The seventh track on the CD is “Space Lion,” the song which was used as the ending theme in the episode, “Jupiter Jazz Part II.” It’s the longest song on the CD, but it’s just as recognizable to fans of Cowboy Bebop as “Tank!” is. It’s primarily an instrumental piece, but it’s very much on the melancholy side.
The fourth track is “Bad Dog No Biscuits,” and it’s a very catchy track. Apparently, it opens with a cover of Tom Waits’ “Midtown” before going into its own interpretation. To me, it’s one of the more memorable tracks on this CD, alongside “Tank!” and “Space Lion.”
“Rush” wears its jazz influence on its sleeve. That’s not a bad thing, though, since I have an appreciation for jazz music. To be honest, this is something I could hear on a jazz radio station, like the one I was a DJ at back when I was in college. While it may not be as catchy as “Tank!” or “Bad Dog No Biscuits,” it’s still a great song.
“Spokey Dokey” has a strong emphasis on the harmonica, which fits in with the “cowboy” portion of the anime’s title. This is another piece of music that sounds familiar to viewers of Cowboy Bebop when they hear it.
“Cat Blues” brings the disc back more toward the jazz side of the musical score. There’s a good arrangement here, and you can’t help but bop along with the song as it plays.
“Cosmos” is one of the slower songs on the disc. While it’s more on the jazz side, it’s not the upbeat jazz that appeared earlier on the soundtrack. For the sequencing of the disc, this is in a good spot, because the five previous tracks were all upbeat numbers. This, along with the next track, “Space Lion,” help to slow down the tempo and let the listener take a break musically by hearing something a little different.
“Waltz for Zizi” immediately follows after “Space Lion,” and it stays in the slower side. Is it just me, or does part of the music almost sound like “It Came Upon a Midnight Clear”?
“Piano Black” starts picking the pace of the music back up, right around the time I was starting to get a little tired of all the slow material back-to-back. “Pot City” is more of midtempo jazz number, with a strong focus on horns.
“Too Good Too Bad” is a more uptempo number, and it also has a strong emphasis on the horn section. While I can’t place where exactly I remember hearing this, it sounds very familiar to me.
“Car 24” is a more playful song, and it sounds like something that was intended for a more lighthearted scene. “The Egg and I” is also a more playful number, and I can’t help but move along to it as I listen to it.
“Felt Tip Pen” has a bit more of a country and western feel to it when compared to most of the songs included on this soundtrack CD. But since some of the show has a bit of a “wild west” feel to it, it shouldn’t be surprising to occasionally have a piece of score music more in this vein.

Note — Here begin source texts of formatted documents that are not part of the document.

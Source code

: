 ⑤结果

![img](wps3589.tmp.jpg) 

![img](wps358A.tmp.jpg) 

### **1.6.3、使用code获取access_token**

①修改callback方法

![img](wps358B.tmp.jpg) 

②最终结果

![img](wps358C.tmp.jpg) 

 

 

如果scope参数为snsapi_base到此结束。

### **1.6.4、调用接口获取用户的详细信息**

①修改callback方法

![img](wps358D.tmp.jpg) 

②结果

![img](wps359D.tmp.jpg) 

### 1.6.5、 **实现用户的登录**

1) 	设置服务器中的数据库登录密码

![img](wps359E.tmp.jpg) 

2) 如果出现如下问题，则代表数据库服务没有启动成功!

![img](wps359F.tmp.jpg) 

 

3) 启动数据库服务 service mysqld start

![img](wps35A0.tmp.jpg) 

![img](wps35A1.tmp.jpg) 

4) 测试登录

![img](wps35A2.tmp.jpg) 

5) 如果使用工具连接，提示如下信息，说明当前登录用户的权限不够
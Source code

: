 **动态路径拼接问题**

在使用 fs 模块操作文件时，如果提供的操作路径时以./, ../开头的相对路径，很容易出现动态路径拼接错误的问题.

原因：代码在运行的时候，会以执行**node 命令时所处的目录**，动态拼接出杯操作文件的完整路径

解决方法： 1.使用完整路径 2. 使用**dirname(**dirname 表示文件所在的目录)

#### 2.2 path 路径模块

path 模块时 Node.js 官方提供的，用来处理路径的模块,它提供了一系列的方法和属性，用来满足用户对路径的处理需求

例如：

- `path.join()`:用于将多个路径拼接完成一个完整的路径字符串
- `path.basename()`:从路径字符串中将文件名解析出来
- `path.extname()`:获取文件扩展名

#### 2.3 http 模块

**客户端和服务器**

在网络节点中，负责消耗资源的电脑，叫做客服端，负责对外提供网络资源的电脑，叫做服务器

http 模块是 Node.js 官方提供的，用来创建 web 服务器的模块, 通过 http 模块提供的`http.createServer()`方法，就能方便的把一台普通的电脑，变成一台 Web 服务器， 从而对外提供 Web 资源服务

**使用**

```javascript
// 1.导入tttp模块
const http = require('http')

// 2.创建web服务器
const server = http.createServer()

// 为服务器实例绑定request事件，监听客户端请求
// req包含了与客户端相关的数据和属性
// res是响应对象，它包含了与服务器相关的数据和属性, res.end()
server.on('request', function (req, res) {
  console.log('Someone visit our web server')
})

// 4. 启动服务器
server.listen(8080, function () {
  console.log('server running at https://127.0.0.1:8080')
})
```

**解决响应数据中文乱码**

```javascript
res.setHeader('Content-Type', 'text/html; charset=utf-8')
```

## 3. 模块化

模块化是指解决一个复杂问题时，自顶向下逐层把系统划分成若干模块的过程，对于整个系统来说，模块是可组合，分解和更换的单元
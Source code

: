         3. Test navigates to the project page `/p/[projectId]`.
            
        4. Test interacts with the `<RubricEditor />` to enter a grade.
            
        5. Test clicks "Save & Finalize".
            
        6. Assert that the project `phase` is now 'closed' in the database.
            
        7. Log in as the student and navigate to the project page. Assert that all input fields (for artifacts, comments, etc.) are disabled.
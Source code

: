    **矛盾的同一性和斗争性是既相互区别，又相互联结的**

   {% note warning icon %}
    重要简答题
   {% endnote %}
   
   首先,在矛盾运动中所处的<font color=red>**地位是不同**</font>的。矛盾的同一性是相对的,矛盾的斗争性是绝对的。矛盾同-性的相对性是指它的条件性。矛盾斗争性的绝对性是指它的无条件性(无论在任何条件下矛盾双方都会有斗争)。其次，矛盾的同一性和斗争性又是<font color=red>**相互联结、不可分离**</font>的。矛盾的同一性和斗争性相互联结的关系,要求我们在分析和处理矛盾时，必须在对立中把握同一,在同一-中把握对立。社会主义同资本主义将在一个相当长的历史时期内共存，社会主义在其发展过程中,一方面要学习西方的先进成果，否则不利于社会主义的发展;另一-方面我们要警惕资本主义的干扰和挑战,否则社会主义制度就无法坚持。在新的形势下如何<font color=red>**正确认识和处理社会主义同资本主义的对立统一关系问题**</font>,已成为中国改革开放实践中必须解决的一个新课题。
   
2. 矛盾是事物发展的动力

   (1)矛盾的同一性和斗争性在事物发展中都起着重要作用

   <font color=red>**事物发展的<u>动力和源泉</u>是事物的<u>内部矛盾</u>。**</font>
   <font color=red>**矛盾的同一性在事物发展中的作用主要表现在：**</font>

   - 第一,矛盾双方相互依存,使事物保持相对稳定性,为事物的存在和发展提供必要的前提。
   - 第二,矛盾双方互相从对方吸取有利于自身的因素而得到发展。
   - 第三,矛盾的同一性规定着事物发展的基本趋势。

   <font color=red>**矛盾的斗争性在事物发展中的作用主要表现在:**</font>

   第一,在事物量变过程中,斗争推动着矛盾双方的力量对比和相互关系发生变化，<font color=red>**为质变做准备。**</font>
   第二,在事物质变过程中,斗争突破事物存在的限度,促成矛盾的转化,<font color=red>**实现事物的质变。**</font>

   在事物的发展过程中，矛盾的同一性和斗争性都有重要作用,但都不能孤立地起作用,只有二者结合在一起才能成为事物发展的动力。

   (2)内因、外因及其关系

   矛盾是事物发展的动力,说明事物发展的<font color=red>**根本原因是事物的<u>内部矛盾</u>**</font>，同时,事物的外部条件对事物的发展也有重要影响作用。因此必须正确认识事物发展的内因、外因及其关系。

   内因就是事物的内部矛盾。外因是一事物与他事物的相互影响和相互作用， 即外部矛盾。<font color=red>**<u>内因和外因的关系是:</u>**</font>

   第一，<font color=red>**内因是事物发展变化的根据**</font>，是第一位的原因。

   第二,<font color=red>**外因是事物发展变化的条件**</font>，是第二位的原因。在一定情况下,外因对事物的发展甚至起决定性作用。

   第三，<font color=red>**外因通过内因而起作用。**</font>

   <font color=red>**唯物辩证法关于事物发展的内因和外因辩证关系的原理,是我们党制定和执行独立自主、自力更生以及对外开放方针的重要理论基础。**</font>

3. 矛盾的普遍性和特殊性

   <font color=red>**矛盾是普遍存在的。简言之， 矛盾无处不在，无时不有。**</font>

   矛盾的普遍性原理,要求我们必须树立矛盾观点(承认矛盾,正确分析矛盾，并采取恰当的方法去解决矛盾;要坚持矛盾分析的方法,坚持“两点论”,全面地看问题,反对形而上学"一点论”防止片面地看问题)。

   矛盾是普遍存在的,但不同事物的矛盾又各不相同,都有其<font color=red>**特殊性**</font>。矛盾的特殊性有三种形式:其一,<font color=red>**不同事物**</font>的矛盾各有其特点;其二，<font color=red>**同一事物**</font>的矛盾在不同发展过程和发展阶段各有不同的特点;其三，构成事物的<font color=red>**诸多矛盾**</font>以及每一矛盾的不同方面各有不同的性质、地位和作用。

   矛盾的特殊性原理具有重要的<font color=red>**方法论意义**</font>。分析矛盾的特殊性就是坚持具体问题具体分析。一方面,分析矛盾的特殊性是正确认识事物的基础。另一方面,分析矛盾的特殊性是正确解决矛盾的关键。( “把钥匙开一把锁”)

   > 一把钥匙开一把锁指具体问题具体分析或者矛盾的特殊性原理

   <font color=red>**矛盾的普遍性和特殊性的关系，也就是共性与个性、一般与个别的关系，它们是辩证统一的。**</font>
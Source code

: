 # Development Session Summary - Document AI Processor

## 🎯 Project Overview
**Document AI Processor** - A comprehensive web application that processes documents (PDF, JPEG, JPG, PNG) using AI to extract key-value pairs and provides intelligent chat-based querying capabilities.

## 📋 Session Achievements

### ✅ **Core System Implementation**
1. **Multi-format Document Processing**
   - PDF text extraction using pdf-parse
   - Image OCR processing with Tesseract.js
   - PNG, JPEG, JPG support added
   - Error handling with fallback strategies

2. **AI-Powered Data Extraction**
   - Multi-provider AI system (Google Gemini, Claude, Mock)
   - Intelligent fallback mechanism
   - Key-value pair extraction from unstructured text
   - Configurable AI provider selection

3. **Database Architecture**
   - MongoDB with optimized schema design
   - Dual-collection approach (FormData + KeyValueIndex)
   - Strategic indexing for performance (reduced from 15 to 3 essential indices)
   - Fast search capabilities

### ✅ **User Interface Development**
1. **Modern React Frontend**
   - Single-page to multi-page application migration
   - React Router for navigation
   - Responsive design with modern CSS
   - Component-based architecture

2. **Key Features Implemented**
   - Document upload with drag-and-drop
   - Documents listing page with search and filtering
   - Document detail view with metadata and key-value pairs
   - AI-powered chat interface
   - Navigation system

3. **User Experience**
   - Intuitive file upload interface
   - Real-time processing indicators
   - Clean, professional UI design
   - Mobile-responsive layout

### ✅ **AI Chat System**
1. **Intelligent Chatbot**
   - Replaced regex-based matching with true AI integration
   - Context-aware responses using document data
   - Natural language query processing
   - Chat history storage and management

“Rain” is a song with lyrics that are sung by Steve Conte. This is a case where I believe the Japanese singer’s version was included in the anime. But this version is still very well done, and Conte has the voice to pull this off. The liner notes for the CD have the lyrics for this song printed in them.
“Digging My Potato” is another song with a heavier focus on the harmonica, and it’s more on the slower side. The CD concludes with “Memory,” which is probably the piece of music you hear the most in the series outside of “Tank!” This slower song almost sounds like you’re listening to a music box, and it’s a piece you hear right at the beginning of the first episode. You also hear it during important moments of introspection. The version of it here is specifically used when referring to Spike Spiegel’s past.
I have a strong admiration for Yoko Kanno’s work, and this CD highlights just how versatile of a composer she is. I can’t say that any of the songs included in this release are weaker than any of the others. The sequencing decisions that were made help to make this soundtrack an enjoyable listen, and it sounds like the songs flow naturally from one to the next.
If you’re a fan of Cowboy Bebop, I would highly encourage you to add Cowboy Bebop O.S.T. 1 to your music collection if you haven’t already.